_What is expected_:
Your task is to find every line of the data that holds the string "sigma" and copy it.
# # # #
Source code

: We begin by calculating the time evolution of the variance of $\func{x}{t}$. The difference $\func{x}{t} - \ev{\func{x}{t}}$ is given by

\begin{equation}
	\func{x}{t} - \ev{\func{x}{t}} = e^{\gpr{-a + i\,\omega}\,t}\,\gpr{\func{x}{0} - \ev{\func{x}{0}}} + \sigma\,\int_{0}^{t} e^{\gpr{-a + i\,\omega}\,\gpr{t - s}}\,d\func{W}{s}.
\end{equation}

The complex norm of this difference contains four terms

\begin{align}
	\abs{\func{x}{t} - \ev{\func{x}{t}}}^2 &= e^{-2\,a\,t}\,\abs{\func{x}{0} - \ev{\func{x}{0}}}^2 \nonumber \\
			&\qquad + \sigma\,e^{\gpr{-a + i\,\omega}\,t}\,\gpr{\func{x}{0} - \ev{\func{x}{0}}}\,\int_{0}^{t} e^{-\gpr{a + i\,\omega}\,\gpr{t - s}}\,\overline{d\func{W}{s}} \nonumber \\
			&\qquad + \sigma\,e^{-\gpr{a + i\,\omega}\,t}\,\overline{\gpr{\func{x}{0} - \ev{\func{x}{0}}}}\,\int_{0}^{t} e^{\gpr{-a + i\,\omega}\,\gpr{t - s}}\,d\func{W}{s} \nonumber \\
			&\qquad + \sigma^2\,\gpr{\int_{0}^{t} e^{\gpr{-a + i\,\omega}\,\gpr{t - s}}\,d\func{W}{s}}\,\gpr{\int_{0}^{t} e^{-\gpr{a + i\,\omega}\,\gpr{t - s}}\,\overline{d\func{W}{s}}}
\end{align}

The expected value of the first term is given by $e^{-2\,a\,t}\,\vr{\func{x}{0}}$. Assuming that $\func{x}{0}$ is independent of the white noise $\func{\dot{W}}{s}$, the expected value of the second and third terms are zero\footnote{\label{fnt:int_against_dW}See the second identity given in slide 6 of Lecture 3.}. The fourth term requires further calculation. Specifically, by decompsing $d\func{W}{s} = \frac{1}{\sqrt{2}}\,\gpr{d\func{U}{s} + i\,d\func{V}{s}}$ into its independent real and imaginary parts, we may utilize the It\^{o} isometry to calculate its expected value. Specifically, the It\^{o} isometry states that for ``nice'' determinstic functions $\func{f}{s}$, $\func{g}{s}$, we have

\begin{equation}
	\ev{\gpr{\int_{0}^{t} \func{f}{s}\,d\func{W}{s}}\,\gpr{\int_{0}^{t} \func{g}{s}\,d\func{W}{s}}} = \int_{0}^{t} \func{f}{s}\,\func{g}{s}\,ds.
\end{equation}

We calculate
# # # #
_Solution to this task_:
	\func{x}{t} - \ev{\func{x}{t}} = e^{\gpr{-a + i\,\omega}\,t}\,\gpr{\func{x}{0} - \ev{\func{x}{0}}} + \sigma\,\int_{0}^{t} e^{\gpr{-a + i\,\omega}\,\gpr{t - s}}\,d\func{W}{s}.
			&\qquad + \sigma\,e^{\gpr{-a + i\,\omega}\,t}\,\gpr{\func{x}{0} - \ev{\func{x}{0}}}\,\int_{0}^{t} e^{-\gpr{a + i\,\omega}\,\gpr{t - s}}\,\overline{d\func{W}{s}} \nonumber \\
			&\qquad + \sigma\,e^{-\gpr{a + i\,\omega}\,t}\,\overline{\gpr{\func{x}{0} - \ev{\func{x}{0}}}}\,\int_{0}^{t} e^{\gpr{-a + i\,\omega}\,\gpr{t - s}}\,d\func{W}{s} \nonumber \\
			&\qquad + \sigma^2\,\gpr{\int_{0}^{t} e^{\gpr{-a + i\,\omega}\,\gpr{t - s}}\,d\func{W}{s}}\,\gpr{\int_{0}^{t} e^{-\gpr{a + i\,\omega}\,\gpr{t - s}}\,\overline{d\func{W}{s}}}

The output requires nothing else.